Some users have commented that they cannot run Qwen3‑Omni even with the “usual suspects” and that they do not see quants in Hugging Face; furthermore, the native 16-bit format is around 70 GB, a complicated size for modest computers. The project itself clarifies that Transformers is already merged but without PyPI package, which must be installed from source, and that vLLM is the preferred choice for inference, although Instruct audio support in vLLM is will be released in the short term.

Regarding quantization, there are no HF prepared placeholders listed yet for Qwen3‑Omni 30B‑A3B, and it is worth remembering that the nature MoE and multimodal complicates immediate compatibility with runtimes like llama.cpp. For those who need to try it now, the official recommendation is to use Docker + Transformers/vLLM from source and API, and monitor the repo for support and future PRs quants when they are ready.

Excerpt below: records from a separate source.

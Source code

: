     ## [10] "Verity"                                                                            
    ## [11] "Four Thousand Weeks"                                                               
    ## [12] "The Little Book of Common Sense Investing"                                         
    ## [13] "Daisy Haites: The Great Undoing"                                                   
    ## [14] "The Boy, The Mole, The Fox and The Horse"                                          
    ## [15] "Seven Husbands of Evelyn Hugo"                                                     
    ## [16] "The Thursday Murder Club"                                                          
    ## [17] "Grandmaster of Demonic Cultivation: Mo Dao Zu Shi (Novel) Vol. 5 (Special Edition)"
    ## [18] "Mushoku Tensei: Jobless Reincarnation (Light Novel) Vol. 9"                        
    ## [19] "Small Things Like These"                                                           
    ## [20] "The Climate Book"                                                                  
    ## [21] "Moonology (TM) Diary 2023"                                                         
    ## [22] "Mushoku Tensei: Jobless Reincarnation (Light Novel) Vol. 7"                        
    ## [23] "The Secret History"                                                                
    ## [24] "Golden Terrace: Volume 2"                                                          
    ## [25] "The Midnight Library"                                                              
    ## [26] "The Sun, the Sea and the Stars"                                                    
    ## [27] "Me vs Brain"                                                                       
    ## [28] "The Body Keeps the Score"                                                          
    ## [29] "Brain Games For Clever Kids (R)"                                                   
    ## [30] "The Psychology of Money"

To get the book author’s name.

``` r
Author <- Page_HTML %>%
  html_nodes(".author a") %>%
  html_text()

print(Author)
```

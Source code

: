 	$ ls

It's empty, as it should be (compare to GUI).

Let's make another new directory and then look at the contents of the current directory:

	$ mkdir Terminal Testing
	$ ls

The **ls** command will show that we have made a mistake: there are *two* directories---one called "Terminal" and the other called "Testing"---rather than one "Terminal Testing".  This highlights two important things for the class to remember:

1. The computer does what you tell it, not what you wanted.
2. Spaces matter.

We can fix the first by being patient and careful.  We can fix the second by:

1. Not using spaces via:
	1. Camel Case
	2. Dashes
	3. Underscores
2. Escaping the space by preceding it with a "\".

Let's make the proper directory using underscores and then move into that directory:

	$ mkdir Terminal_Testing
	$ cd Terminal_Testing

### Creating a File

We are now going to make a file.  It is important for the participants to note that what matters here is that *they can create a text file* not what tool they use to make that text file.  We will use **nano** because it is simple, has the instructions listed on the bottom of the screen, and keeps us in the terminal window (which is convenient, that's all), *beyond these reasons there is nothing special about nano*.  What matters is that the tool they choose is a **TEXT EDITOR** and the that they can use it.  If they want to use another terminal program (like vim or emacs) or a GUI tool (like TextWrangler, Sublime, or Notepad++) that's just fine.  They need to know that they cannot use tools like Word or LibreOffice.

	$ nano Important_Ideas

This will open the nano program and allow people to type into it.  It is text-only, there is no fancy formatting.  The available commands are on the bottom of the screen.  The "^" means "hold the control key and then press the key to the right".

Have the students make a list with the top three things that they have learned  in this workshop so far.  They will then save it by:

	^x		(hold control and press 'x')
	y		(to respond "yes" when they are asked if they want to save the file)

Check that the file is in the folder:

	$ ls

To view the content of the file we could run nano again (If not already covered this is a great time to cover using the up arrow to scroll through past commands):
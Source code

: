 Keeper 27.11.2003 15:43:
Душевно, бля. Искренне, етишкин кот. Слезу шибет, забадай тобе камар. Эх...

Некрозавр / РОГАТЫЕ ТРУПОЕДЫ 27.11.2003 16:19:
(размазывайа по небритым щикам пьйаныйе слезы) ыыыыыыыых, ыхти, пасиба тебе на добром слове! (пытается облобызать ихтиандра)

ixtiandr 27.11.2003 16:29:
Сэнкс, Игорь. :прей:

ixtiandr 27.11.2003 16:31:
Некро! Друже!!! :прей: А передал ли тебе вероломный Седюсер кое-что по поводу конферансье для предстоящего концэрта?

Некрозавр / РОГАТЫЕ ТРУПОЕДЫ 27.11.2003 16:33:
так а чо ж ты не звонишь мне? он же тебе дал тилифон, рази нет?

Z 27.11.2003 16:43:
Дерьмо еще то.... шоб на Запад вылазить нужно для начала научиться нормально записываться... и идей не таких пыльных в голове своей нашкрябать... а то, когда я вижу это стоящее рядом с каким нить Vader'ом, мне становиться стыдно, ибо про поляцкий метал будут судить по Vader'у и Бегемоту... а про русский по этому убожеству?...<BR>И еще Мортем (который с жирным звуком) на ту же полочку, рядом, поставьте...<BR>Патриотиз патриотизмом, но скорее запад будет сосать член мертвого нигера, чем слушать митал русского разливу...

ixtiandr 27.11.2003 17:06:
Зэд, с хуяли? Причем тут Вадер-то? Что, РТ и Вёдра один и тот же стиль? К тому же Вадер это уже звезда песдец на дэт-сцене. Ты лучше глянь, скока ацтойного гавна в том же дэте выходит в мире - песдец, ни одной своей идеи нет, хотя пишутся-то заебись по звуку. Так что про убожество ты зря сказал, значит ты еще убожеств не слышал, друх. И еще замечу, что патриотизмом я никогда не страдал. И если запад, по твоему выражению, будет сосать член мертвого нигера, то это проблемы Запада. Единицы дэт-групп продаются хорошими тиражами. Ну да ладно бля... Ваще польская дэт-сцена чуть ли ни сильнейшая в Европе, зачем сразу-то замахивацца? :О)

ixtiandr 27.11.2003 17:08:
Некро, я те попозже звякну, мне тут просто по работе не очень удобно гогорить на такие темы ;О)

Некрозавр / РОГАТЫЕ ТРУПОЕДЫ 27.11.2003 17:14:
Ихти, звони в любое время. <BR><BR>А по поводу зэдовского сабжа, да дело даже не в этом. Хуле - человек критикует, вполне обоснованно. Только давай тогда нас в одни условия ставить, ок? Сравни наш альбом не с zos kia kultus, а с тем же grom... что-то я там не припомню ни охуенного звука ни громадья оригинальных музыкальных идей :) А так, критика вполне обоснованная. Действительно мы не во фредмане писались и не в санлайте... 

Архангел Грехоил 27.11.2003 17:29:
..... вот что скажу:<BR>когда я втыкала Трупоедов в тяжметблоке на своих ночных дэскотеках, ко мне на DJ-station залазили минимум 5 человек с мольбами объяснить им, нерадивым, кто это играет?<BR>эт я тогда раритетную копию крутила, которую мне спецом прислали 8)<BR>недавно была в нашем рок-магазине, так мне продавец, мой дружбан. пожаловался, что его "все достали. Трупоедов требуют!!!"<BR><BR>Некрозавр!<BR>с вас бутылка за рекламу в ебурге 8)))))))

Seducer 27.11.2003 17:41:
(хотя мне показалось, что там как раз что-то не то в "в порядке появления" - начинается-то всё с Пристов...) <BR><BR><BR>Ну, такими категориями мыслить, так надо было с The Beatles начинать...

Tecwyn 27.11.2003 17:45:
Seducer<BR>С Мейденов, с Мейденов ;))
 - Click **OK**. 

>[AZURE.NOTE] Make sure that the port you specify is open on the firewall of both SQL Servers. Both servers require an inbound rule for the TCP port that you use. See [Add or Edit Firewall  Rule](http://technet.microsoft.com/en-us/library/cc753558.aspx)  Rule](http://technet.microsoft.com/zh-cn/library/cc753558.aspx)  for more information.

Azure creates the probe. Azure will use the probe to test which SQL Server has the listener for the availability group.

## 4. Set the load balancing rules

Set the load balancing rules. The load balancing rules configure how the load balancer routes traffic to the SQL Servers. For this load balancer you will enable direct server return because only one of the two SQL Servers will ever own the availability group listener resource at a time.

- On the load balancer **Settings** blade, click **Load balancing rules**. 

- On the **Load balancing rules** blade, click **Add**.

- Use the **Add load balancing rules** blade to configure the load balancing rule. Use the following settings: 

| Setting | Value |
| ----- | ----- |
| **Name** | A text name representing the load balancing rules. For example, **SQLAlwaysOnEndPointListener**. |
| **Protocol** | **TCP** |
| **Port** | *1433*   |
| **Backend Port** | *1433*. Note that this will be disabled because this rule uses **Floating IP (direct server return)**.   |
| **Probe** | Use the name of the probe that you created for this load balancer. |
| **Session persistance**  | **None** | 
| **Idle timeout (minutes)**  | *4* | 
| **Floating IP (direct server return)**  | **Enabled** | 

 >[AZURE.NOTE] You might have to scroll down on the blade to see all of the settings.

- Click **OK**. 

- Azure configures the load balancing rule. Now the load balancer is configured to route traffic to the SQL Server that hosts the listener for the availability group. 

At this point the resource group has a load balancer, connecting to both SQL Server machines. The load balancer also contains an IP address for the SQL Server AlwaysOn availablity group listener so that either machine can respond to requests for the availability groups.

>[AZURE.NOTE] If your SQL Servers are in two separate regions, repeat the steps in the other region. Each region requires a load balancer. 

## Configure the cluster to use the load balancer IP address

Good evaluation practices and prompts

In order to reproduce the numbers, guidelines are detailed: in most benchmarks it is used greedy decoding in Instruct without sampling, and for Thinking the parameters of the generation_config.json. The video is also set to fps=2 under evaluation, and it is indicated that the user prompt should go after multimodal data unless the set specifies otherwise.

When a benchmark does not include a prompt, the default prompts can be used (Chinese/other ASR, S2TT, song lyrics). In addition, a prompt should not be set. system prompt under evaluation, so that the results are comparable between systems and executions.

Qwen3‑Omni is positioned as a true omnimodal platform, with contained latency, wide multilingual coverage, cutting-edge results in audio and audiovisual and a clear deployment path using Transformers, vLLM, and Docker. For those looking for a single model that reason well in text and images without losing steam, and that also Hear, speak and understand video, is a proposal that is difficult to match today.